The RASH Process

The RASH process describes a methodology for resolving semantic heterogeneieties between bioinformatics resources. The process starts with choosing resources, followed by making implicit schema explicit (where necessary), developing a unifying schema (if desired), a schema comparison stage and then resolution of conflicts found. The information about a resource's schema and equivalencies and conflicts found are stored in RASHdb, whose schema is a model of what information appears in a database schema.

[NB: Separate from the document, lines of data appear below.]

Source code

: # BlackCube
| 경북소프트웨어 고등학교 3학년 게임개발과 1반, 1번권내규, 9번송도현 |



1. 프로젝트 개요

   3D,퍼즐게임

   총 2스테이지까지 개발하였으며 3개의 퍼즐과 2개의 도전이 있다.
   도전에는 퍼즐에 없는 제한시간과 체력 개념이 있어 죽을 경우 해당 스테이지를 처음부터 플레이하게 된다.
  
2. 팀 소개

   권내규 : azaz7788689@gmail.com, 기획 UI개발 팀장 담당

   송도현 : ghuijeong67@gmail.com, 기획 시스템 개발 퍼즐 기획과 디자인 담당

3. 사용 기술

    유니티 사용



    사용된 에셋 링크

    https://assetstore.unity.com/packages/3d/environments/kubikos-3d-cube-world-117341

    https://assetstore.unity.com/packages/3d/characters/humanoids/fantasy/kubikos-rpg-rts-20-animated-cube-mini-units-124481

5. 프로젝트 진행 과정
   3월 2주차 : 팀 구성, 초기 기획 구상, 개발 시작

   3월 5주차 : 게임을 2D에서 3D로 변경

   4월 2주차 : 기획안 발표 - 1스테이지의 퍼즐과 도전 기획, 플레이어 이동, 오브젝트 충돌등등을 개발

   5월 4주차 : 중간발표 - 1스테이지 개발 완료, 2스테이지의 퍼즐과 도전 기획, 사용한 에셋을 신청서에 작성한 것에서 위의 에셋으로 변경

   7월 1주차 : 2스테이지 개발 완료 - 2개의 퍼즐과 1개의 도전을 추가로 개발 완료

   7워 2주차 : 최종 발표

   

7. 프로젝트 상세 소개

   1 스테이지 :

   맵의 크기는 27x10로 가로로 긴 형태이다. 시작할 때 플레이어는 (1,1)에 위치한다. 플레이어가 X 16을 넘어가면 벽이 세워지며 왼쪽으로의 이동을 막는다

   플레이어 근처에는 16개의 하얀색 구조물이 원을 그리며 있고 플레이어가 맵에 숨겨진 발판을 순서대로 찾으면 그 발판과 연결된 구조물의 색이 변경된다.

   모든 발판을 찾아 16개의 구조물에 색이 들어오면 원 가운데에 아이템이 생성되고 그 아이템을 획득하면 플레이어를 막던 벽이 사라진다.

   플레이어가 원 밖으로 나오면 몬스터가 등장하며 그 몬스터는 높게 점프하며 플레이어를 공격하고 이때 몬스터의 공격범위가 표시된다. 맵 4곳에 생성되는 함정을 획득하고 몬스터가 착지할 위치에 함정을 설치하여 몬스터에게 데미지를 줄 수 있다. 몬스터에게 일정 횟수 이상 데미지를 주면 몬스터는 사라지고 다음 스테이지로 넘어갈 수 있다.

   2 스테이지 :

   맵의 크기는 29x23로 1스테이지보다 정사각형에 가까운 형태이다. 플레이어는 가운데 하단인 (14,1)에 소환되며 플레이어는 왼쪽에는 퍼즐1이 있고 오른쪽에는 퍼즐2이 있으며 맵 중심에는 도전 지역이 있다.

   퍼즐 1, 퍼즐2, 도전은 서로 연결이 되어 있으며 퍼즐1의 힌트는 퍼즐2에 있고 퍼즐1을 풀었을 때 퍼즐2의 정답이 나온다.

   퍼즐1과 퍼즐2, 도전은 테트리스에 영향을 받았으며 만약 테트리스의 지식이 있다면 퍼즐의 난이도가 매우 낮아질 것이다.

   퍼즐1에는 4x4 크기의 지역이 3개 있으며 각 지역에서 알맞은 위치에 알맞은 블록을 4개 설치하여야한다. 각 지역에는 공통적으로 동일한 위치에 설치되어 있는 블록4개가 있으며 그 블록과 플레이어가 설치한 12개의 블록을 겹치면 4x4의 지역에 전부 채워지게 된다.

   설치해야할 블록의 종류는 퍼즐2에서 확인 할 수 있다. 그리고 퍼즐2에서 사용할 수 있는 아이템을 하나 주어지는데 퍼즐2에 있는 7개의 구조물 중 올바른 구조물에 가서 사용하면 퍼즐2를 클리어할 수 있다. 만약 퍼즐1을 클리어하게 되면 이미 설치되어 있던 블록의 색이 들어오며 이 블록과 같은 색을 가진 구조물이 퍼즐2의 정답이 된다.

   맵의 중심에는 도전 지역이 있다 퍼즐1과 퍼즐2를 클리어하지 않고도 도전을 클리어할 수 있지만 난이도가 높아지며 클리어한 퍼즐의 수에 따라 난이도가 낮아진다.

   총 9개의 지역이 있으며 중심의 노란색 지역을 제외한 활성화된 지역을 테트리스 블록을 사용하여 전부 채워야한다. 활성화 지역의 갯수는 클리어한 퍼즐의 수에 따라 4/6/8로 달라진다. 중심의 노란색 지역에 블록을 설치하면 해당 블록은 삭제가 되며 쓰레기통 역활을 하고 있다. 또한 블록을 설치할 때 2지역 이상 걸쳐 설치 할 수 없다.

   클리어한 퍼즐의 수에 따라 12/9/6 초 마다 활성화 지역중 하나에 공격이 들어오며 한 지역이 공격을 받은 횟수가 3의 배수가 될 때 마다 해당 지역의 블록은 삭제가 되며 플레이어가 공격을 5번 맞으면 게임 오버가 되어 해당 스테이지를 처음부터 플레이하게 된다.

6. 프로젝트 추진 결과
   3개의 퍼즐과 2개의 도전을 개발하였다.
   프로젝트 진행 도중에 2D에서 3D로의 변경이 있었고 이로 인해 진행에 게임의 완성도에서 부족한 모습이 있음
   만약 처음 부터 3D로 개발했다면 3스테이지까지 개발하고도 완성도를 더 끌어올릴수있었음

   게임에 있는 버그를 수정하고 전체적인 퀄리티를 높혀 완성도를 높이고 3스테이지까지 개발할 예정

In fact, the RASH process is a methodology for populating RASHdb. It is this database that is the core of the BioCOMPASS.

The case study using the SWISS-PROT and PIR protein sequence databanks will be used to illustrate the RASH process. It might be more realistic, in terms of everyday bioinformatics tasks, to have as an example the reconciliation of several schema fragments. This particular case study was, however, chosen for its simplicity, whilst revealing some common features of the RASH process.

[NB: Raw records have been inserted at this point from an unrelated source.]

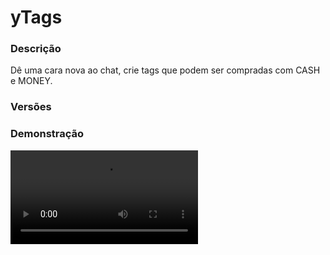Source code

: # yTags
<secondary-label ref="utility"/>

### Descrição
Dê uma cara nova ao chat, crie tags que podem ser compradas com CASH e MONEY.

### Versões
<secondary-label ref="1.8"/>
<secondary-label ref="1.9"/>
<secondary-label ref="1.10"/>
<secondary-label ref="1.11"/>
<secondary-label ref="1.12"/>
<secondary-label ref="1.13"/>
<secondary-label ref="1.14"/>
<secondary-label ref="1.15"/>
<secondary-label ref="1.16"/>
<secondary-label ref="1.17"/>
<secondary-label ref="1.18"/>
<secondary-label ref="1.19"/>
<secondary-label ref="1.20"/>
<secondary-label ref="1.21"/>

### Demonstração
<video src="https://www.youtube.com/watch?v=VyXm4z1iC8s"/>


<chapter title="Comandos" id="commands" collapsible="true">
<code-block lang="plain text">/tags - Abrir o menu de tags.
/tags cash - Abrir o menu de tag por cash
/tags money - Abrir o menu de tags por money
/tags info - Vê as informações de um jogador.
/tags add - Adiciona uma tag à um jogador.
/tags del - Remove uma tag de um jogador.
/tags dar - Dar uma tag em forma de item à um jogador.
/tags darpacote - Dar um pacote de tags em forma de item à um jogador.
/tags setar - Setar uma tag própria para um jogador.
/tags limpar - Limpa a tag própria de um jogador.
/tags forcar - Força o player a abrir o menu de tags.
/tags reload - Recarrega as configurações</code-block>
</chapter>

<chapter title="Permissões" id="permissions" collapsible="true">
<code-block lang="plain text">ytags.usar - Permissão para o /tags, /tags cash e /tags money
ytags.info - Permissão para o /tags info
ytags.add - Permissão para o /tags add
ytags.del - Permissão para o /tags del
ytags.dar - Permissão para o /tags dar
ytags.darpacote - Permissão para o /tags darpacote
ytags.setar - Permissão para o /tags setar
ytags.limpar - Permissão para o /tags limpar
ytags.forcar - Permissão para o /tags forcar
ytags.reload - Permissão para o /tags reload
ytags.help - Permissão para visualizar a mensagem de ajuda</code-block>
</chapter>

## Configuração
<primary-label ref="config"/>
Confira os arquivos de configuração deste plugin e revise os detalhes para garantir uma implementação correta.

<chapter title="Arquivos de Configuração" collapsible="true">
<chapter title="Estrutura do diretório" collapsible="false">
<code-block lang="plain text" ignore-vars="true">
Estrutura do diretório:
└── yTags/
    ├── menus/
    │    ├── cash.yml
    │    ├── coins.yml
    │    ├── naoCompravel.yml
    │    ├── possui.yml
    │    └── principal.yml
    ├── config.yml
    ├── pacotes.yml
    └── tags.yml
</code-block>
</chapter>

<chapter title="menus" collapsible="true">
<chapter title="cash.yml" collapsible="true">
<code-block lang="yaml" ignore-vars="true">
<![CDATA[
Nome: '&7Tags > Cash'
Tamanho: 27
Slots: [11, 12, 13, 14, 15]
BackSlot: 9
VoltarSlot: 18
ProximoSlot: 17
]]>
</code-block>
</chapter>

<chapter title="coins.yml" collapsible="true">
<code-block lang="yaml" ignore-vars="true">
<![CDATA[
Nome: '&7Tags > Coins'
Tamanho: 27
Slots: [11, 12, 13, 14, 15]
BackSlot: 9
VoltarSlot: 18
ProximoSlot: 17
]]>
</code-block>
</chapter>

<chapter title="naoCompravel.yml" collapsible="true">
<code-block lang="yaml" ignore-vars="true">
<![CDATA[
Nome: '&7Tags > Não comprável'
Tamanho: 27
Slots: [11, 12, 13, 14, 15]
BackSlot: 9
VoltarSlot: 18
ProximoSlot: 17
]]>
</code-block>
</chapter>

<chapter title="possui.yml" collapsible="true">
<code-block lang="yaml" ignore-vars="true">
<![CDATA[
Nome: '&7Tags > Suas tags'
Tamanho: 27
Slots: [11, 12, 13, 14, 15]
BackSlot: 9
VoltarSlot: 18
ProximoSlot: 17
]]>
</code-block>
</chapter>

<chapter title="principal.yml" collapsible="true">
<code-block lang="yaml" ignore-vars="true">
<![CDATA[
Nome: '&7Tags > Principal'
Tamanho: 27
Itens:
   Perfil:
      Slot: 10
      CustomSkull: true
      URL: '{player}'
      ID: AIR
      Data: 0
      Glow: false
      Name: '&aSuas Informações'
      Lore:
         - ''
         - '&f Tags Adquiridas: &b{tags}&f.'
         - '&f Tag Equipada: &c{equipada}&f.'
         - '&f Tag Customizada: &c{custom}&f.'
         - ''
         - '&aClique para ver suas tags adquiridas.'
   Coins:
      Slot: 12
      CustomSkull: false
      URL: ''
      ID: IRON_INGOT
      Data: 0
      Glow: false
      Name: '&fMoney'
      Lore:
         - '&7Clique para ver as tags que podem ser'
         - '&7compradas usando money.'
   Cash:
      Slot: 14
      CustomSkull: false
      URL: ''
      ID: GOLD_INGOT
      Data: 0
      Glow: false
      Name: '&6Cash'
      Lore:
         - '&7Clique para ver as tags que podem ser'
         - '&7compradas usando cash.'
   Nao compravel:
      Slot: 16
      CustomSkull: false
      URL: ''
      ID: EMERALD
      Data: 0
      Glow: false
      Name: '&aNão comprável'
      Lore:
         - '&7Clique para ver as tags que não podem'
         - '&7ser compradas.'
]]>
</code-block>
</chapter>

</chapter>

<chapter title="config.yml" collapsible="true">
<code-block lang="yaml" ignore-vars="true">
<![CDATA[
Database:
   Tipo: SQLITE #Tipos: MYSQL, SQLITE, MYSQL_FAST
   IP: localhost:3306
   DB: test
   User: admin
   Pass: ''
   Debug: true

Comando:
   Comando: 'tags'
   Aliases: [tag]

#Coloque Legendchat, OpeNChat (ou nChat), UltimateChat, NoxusChat ou deixe Automatico para o auto-detect
Plugin de chat: 'Automatico'

Tag propria:
   Chat: true
   Placeholder: true
   
Mensagens:
   Permissao: '&c&lERRO! &cVocê não tem permissão para isto.'
   Nao tem pontos: '&cDesculpe, mas você não possui a quantia necessária de pontos, &7{pontos} pontos&c.'
   Nao tem money: '&cDesculpe, mas você não possui a quantia necessária de money, &7{money} money&c.'
   Comprou: '&aObrigado pela sua compra, você adquiriu 1x &7Tag ( {tag} &7)&a com sucesso.'
   Nao encontrado: '&c&lERRO! &cJogador não encontrado.'
   Setada: '&a&lSUCESSO! &aVocê setou a tag do jogador &7{player} &apara &7{tag}&a.'
   Limpa: '&a&lSUCESSO! &aVocê limpou a tag do jogador &7{player}&a.'
   Recebeu: '&aVocê recebeu um vale-tag da tag &7{tag}&a.'
   Ativou: '&aVocê ativou um vale-tag da tag &7{tag}&a.'
   Ja tem: '&c&lERRO! &cVocê já possui esta tag.'
   Ja tem player: '&c&lERRO! &cEste jogador já possui esta tag.'
   Deu: '&aVocê deu um vale-tag da tag &7{tag}&a para o jogador &7{player}&a.'
   Adicionou: '&aVocê adicionou a tag &7{tag}&a para o jogador &7{player}&a.'
   Deu pacote: '&aVocê deu um pacote de tags &7{pacote}&a para o jogador &7{player}&a.'
   Recebeu pacote: '&aVocê recebeu um pacote de tags &7{pacote}&a.'
   Ja tem todas: '&c&lERRO! &cVocê já possui todas as tags deste pacote.'
   Ativou pacote: '&aVocê ativou um pacote de tags &7{pacote}&a.'
   Permissao tag: '&cVocê não pode usar esta tag.'
   Nao tem player: '&c&lERRO! &cEste jogador não possui esta tag.'
   Removeu: '&aVocê removeu a tag &7{tag}&a do jogador &7{player}&a.'
   Info:
   - ''
   - '&aInformações do jogador &7{player}&a:'
   - '&f > &bTag equipada: &7{tag}&f.'
   - '&f > &bTag própria: &7{owntag}&f.'
   - ''
   Comandos:
   - ''
   - '&aLista de comandos:'
   - '&f > /tag &8&l- &7Abre o menu principal.'
   - '&f > /tag cash &8&l- &7Abre o menu de tags por cash.'
   - '&f > /tag money &8&l- &7Abre o menu de tags por money.'
   - '&f > /tag info &f<player> &8&l- &7Vê as informações de um jogador.'
   - '&f > /tag setar &f<player> <tag> &8&l- &7Seta uma tag customizada à um jogador.'
   - '&f > /tag limpar &f<player> &8&l- &7Limpa a tag customizada de um jogador.'
   - '&f > /tag add &f<player> <tag> &8&l- &7Adiciona uma tag à um jogador.'
   - '&f > /tag dar &f<player> <tag> &8&l- &7Da uma tag em forma de item à um jogador.'
   - '&f > /tag darpacote &f<player> <pacote> &8&l- &7Da um pacote de tags em forma de item à um jogador.'
   - ''
   
Vale tag:
   CustomSkull: false
   URL: ''
   ID: NAME_TAG
   Data: 0
   Glow: true
   Name: '&aVale Tag &8&l- &7{tag}'
   Lore:
   - '&7Tag: &f{tag}&7.'
   - ''
   - '&7Clique com botão direito para ativar.'
         
Setas:
   Voltar:
      CustomSkull: false
      URL: ''
      ID: ARROW
      Data: 0
      Glow: true
      Name: '&cVoltar'
      Lore:
      - '&7Clique para voltar ao menu ou página anterior.'
   Proximo:
      CustomSkull: false
      URL: ''
      ID: ARROW
      Data: 0
      Glow: true
      Name: '&aPróxima'
      Lore:
      - '&7Clique para ir à próxima página.'
      
Lores:
   Equipar:
      Sobrepor: true
      Lore:
      - '&7Clique para equipar esta tag.'
   Desequipar:
      Sobrepor: true
      Lore:
      - '&7Clique para desequipar esta tag.'
      
Formats:
 - ''
 - ''
 - 'K'
 - 'M'
 - 'B'
 - 'T'
 - 'Q'
 - 'QQ'
 - 'S'
 - 'SS'
 - 'O'
 - 'N'
 - 'D'
]]>
</code-block>
</chapter>

<chapter title="pacotes.yml" collapsible="true">
<code-block lang="yaml" ignore-vars="true">
<![CDATA[
Pacotes:
   Genero:
      Display: '&7Gênero'
      Item:
         CustomSkull: false
         URL: ''
         ID: NAME_TAG
         Data: 0
         Glow: true
         Name: '&ePacote de Tags'
         Lore:
            - '&7Ao ativar, você irá ganhar as tags'
            - '&7de gênero.'
            - ''
            - '&fEste pacote inclui:'
            - '&f > &b[Homem]'
            - '&f > &d[Mulher]'
      Tags:
         - 'Homem'
         - 'Mulher'
]]>
</code-block>
</chapter>

<chapter title="tags.yml" collapsible="true">
<code-block lang="yaml" ignore-vars="true">
<![CDATA[
Tags:
   Homem:
      Tag: '&b[Homem]'
      Descricao: '&7Esta tag foi dada somente para homens.'
      Chat: true
      Placeholder: true
      # Deixe '' para não usar
      Permissao: ''
      # Permitir equipar a tag (mesmo sem comprar) apenas por ter a permissão
      Equipar-Permissao: false
      Preco:
         Compravel: true
         Tipo: 'MONEY'
         Preco: 100.0
      Item:
         CustomSkull: false
         URL: ''
         ID: NAME_TAG
         Data: 0
         Glow: true
         Name: '&b[Homem]'
         Lore:
         - '&fPreço: &6100 money.'
         - ''
         - '&7Clique para comprar esta tag.'
   Mulher:
      Tag: '&d[Mulher]'
      Descricao: '&7Esta tag foi dada somente para mulheres.'
      Chat: true
      Placeholder: true
      Permissao: ''
      Equipar-Permissao: false
      Preco:
         Compravel: true
         Tipo: 'yPoints'
         Preco: 100.0
      Item:
         CustomSkull: false
         URL: ''
         ID: NAME_TAG
         Data: 0
         Glow: true
         Name: '&d[Mulher]'
         Lore:
         - '&fPreço: &6100 pontos.'
         - ''
         - '&7Clique para comprar esta tag.'
   Beta:
      Tag: '&e[Beta]'
      Descricao: '&7Esta tag foi dada para aqueles que participaram da beta.'
      Chat: true
      Placeholder: false
      Permissao: 'ytags.beta'
      Equipar-Permissao: true
      Preco:
         # Mostrar no menu de NaoCompravel
         Menu: true
         Compravel: false
         Tipo: 'yPoints'
         Preco: 100.0
      Item:
         CustomSkull: false
         URL: ''
         ID: NAME_TAG
         Data: 0
         Glow: true
         Name: '&e[Beta]'
         Lore:
         - '&7Esta tag não é compravel.'
]]>
</code-block>
</chapter>

</chapter>
## Placeholders
<primary-label ref="placeholders"/>

Aqui estão as placeholders disponíveis para utilização com este plugin. Consulte-as para entender como utilizá-las corretamente.

<code-block lang="plain text" ignore-vars="true">
%ytags_tag% - Retorna a tag adquirida
%ytags_owntag% - Retorna a tag própria
%ytags_desc% - Retorna a descrição da tag
%ytags_[tag_key]% - Retorna a tag pelo nome da config
</code-block>

## Chat
<primary-label ref="chat"/>

Esta seção apresenta as placeholders disponíveis para utilização no chat. Consulte-as para compreender como aplicá-las de maneira eficaz.

<code-block lang="plain text">
{ytags} - Retorna a tag adquirida
{ytags_own} - Retorna a tag própria
</code-block>



## Erros comuns
<primary-label ref="errors"/>

Antes de configurar o plugin, revise os pontos listados aqui para evitar problemas frequentes durante a configuração.

<seealso style="cards">
    <category ref="wrs">
        <a href="yplugins.md"></a>        <a href="https://ystoreplugins.com.br/plugins/detalhes/5-yTags">Site do plugin yTags</a>
    </category>
</seealso>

This complete reconciliation and integration of PIR and SWISS-PROT will take place under the following scenario: TAMBIS allows queries to be formed over multiple resources, but only one type of each resource may be queried. For example, only one protein sequence database can be used to answer queries concerning the concept `protein'. To relax this single source assumption, a common view (schema) is needed for the multiplicity of protein sequence databases. In addition, it would be useful to remove any redundancy in the answers to queries -- the same protein appearing more than once.

both these resources exhibit a common feature of bioinformatics resources -- they are, or appear to be, flat-file resources. In flat-file databanks, the schema is implicit. One major task within the RASH process is to make this implicit schema manifest.

The BioCOMPASS is used to manage the RASH process. Several assumptions and requirements have been declared for the RASH process -- these are stated to help ensure that the RASH process is appropriate to its task. At each stage of the process data is entered into the RASHdb that sits behind the BioCOMPASS. The process outlined below is deceptively simple -- the devil lies in the detail. the principal points of each stage are given and links provided to further detail and illustrations from the case study.

  1. Resource identification

    Before anything else can take place, the resources that will participate in the RASH process must be identified. Obviously, the BioCOMPASS is one avenue for resource identification -- through its biology topic queries. Otherwise, web searches can yield the bioinformatics resource you require. three useful web resources are: dbCAT, Amos' Web Links and Molecular biology database index. Expasy's BioHunt offers a route to search for molecular biology resources. Finally, the January issue of each year's nucleic Acids Research is dedicated to short articles on bioinformatics resources.

    The BioCOMPASS will guide the user to submit these data to the RASH management part of RASHdb. The principle task of the BioCOMPASS is to populate the RASHdb and it supports the RASH process.

  2. Schema manifestation

    Many bioinformatics resources have no, or appear to have no, schema. this is usually because the resource is available, or appears to be available as, as a flat-file. Otherwise, the resource may be available via a web-based user interface. In such cases, it will be necessary to develop a explicit schema for the resource.

    If a schema is available, it could be in any of the following forms:

    • ER or EER schema;
    • A collection of relational tables;
    • An object orientated database schema;
    • An ACEdb schema.
    The BioCOMPASS can accomodate all of these forms. It may well be easier, however, to transform these schema representations into RASH's preferred representation
    EXPRESS, as submission to RASHdb can be semi-automatic.

    Two schema in EXPRESS for the primary case study can be found for SWISS-PROT and PIR. These schema were made explicit using the documentation available for these resources.

  3. Development of unifying schema

    There is necessarily a target schema for the reconciliation -- a schema to which the source schema must conform. One of the source schema can be promoted to be the unifying schema, e.g., SWISS-PROT is the unifying schema and PIR must be reconciled to that schema. Otherwise, either some intermediate, form or synthesis of the source schema, or a novel schema will be developed. A unifying schema for SWISS-PROT and PIR in EXPRESS can be viewed here. A unifying schema is not mandatory --it is possible to reconcile each of the source schema with each other. This may, however, be costly in effort.

  4. Schema comparison

    It is at this stage that semantic heterogeneities in the schema are identified and resolved. At this stage of the process, RASHdb contains separate entries for two or more schema. Inter-schema relationships need to be made that identify equivalent schema elements. Properties of these inter-schema relationships will describe the type of heterogeneiety and the mechanism by which it may be resolved. It is possible, however, for equivalent entities to be irreconcilable in one or both directions.

  5. Instance conflict resolution
  6. Querying and presentation

    Once all the information from this run of the RASH process has been gathered and entered, the BioCOMPASS can be used to answer RASH queries. It is possible, for instance, to recover a resource schema, together with a list of `instructions' on how to place data from another, equivalent, resource into that schema. The BioCOMPASS user interface and mode of action is described fully here.